───── Provided material

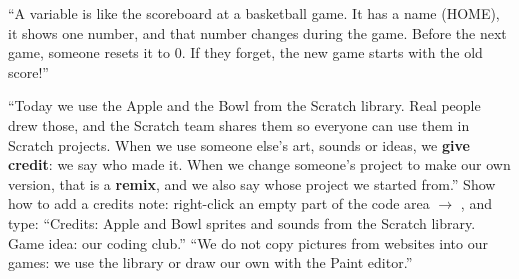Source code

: \begin{analogy}[A scoreboard]
\enquote{A variable is like the scoreboard at a basketball game. It has a name (HOME), it shows one number, and that number changes during the game. Before the next game, someone resets it to 0. If they forget, the new game starts with the old score!}
\end{analogy}

\begin{safety}
\enquote{Today we use the Apple and the Bowl from the Scratch library. Real people drew those, and the Scratch team shares them so everyone can use them in Scratch projects. When we use someone else's art, sounds or ideas, we \textbf{give credit}: we say who made it. When we change someone's project to make our own version, that is a \textbf{remix}, and we also say whose project we started from.}
Show how to add a credits note: right-click an empty part of the code area $\rightarrow$ , and type: \enquote{Credits: Apple and Bowl sprites and sounds from the Scratch library. Game idea: our coding club.} \enquote{We do not copy pictures from websites into our games: we use the library or draw our own with the Paint editor.}
\end{safety}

──────────

Gather each line from the entries above that includes the word "begin".

: \begin{analogy}[A scoreboard]
\begin{safety}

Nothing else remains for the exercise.